_BRIEF:_
Please return the lines of the data that contain "paragraph".

_DATA FOR THIS TASK:_
BEGIN

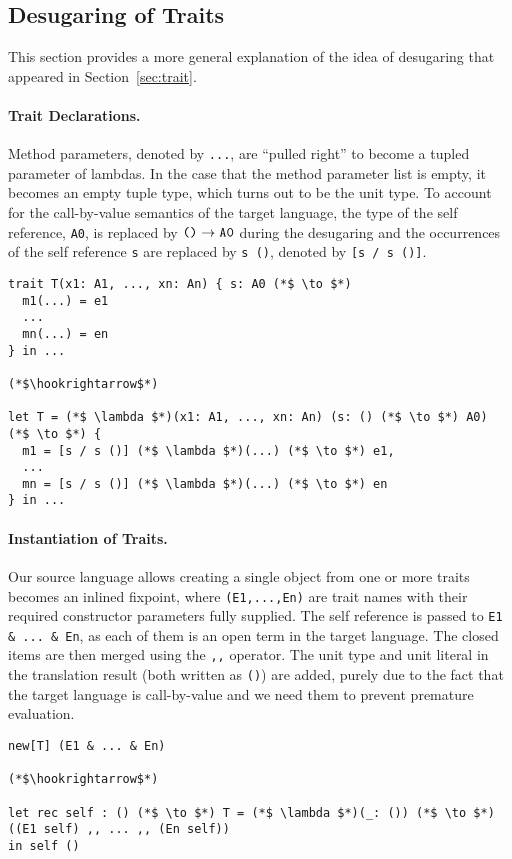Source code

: \subsection{Desugaring of Traits}

This section provides a more general explanation of the idea of desugaring that
appeared in Section~\ref{sec:trait}.

\paragraph{Trait Declarations.} Method parameters, denoted by \lstinline$...$,
are ``pulled right'' to become a tupled parameter of lambdas. In the case that
the method parameter list is empty, it becomes an empty tuple type, which turns
out to be the unit type. To account for the call-by-value semantics of the
target language, the type of the self reference, \lstinline$A0$, is replaced by
$\texttt{()} \to \texttt{A0}$ during the desugaring and the occurrences of the self
reference \lstinline$s$ are replaced by \lstinline$s ()$, denoted by
\lstinline$[s / s ()]$.

\begin{lstlisting}
trait T(x1: A1, ..., xn: An) { s: A0 (*$ \to $*)
  m1(...) = e1
  ...
  mn(...) = en
} in ...

(*$\hookrightarrow$*)

let T = (*$ \lambda $*)(x1: A1, ..., xn: An) (s: () (*$ \to $*) A0) (*$ \to $*) {
  m1 = [s / s ()] (*$ \lambda $*)(...) (*$ \to $*) e1,
  ...
  mn = [s / s ()] (*$ \lambda $*)(...) (*$ \to $*) en
} in ...
\end{lstlisting}

\paragraph{Instantiation of Traits.} Our source language allows creating a
single object from one or more traits becomes an
inlined fixpoint, where \lstinline$(E1,...,En)$ are trait names with their
required constructor parameters fully supplied. The self reference is passed to
\lstinline$E1 & ... & En$, as each of them is an open term in the target
language. The closed items are then merged using the \lstinline$,,$ operator.
The unit type and unit literal in the translation result (both written as
\lstinline$()$) are added, purely due to the fact that the target language is
call-by-value and we need them to prevent premature evaluation.

\begin{lstlisting}
new[T] (E1 & ... & En)

(*$\hookrightarrow$*)

let rec self : () (*$ \to $*) T = (*$ \lambda $*)(_: ()) (*$ \to $*) ((E1 self) ,, ... ,, (En self))
in self ()
\end{lstlisting}

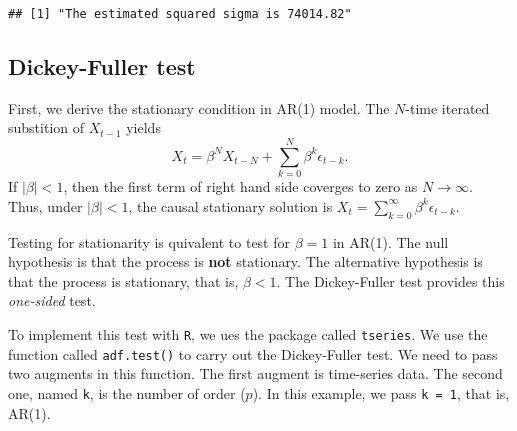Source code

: \documentclass[
  12pt,
]{article}
\newenvironment{Shaded}{\begin{snugshade}}{\end{snugshade}}
\newcommand{\DataTypeTok}[1]{\textcolor[rgb]{0.13,0.29,0.53}{#1}}
\newcommand{\DecValTok}[1]{\textcolor[rgb]{0.00,0.00,0.81}{#1}}
\newcommand{\KeywordTok}[1]{\textcolor[rgb]{0.13,0.29,0.53}{\textbf{#1}}}
\newcommand{\NormalTok}[1]{#1}
\newcommand{\OperatorTok}[1]{\textcolor[rgb]{0.81,0.36,0.00}{\textbf{#1}}}
\newcommand{\StringTok}[1]{\textcolor[rgb]{0.31,0.60,0.02}{#1}}
\begin{document}
\begin{Shaded}
\end{Shaded}

\begin{verbatim}
## [1] "The estimated squared sigma is 74014.82"
\end{verbatim}

\hypertarget{dickey-fuller-test}{%
\subsection{Dickey-Fuller test}\label{dickey-fuller-test}}

First, we derive the stationary condition in AR(1) model. The \(N\)-time
iterated substition of \(X_{t-1}\) yields
\[ X_t = \beta^N X_{t-N} + \sum_{k = 0}^N \beta^k \epsilon_{t-k}. \] If
\(|\beta| < 1\), then the first term of right hand side coverges to zero
as \(N \to \infty\). Thus, under \(|\beta| < 1\), the causal stationary
solution is \(X_t = \sum_{k=0}^{\infty} \beta^k \epsilon_{t-k}\).

Testing for stationarity is quivalent to test for \(\beta = 1\) in
AR(1). The null hypothesis is that the process is \textbf{not}
stationary. The alternative hypothesis is that the process is
stationary, that is, \(\beta < 1\). The Dickey-Fuller test provides this
\emph{one-sided} test.

To implement this test with \texttt{R}, we ues the package called
\texttt{tseries}. We use the function called \texttt{adf.test()} to
carry out the Dickey-Fuller test. We need to pass two augments in this
function. The first augment is time-series data. The second one, named
\texttt{k}, is the number of order (\(p\)). In this example, we pass
\texttt{k\ =\ 1}, that is, AR(1).

\begin{Shaded}
\end{Shaded}
\end{document}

END

_TASK RESPONSE:_
\paragraph{Trait Declarations.} Method parameters, denoted by \lstinline$...$,
\paragraph{Instantiation of Traits.} Our source language allows creating a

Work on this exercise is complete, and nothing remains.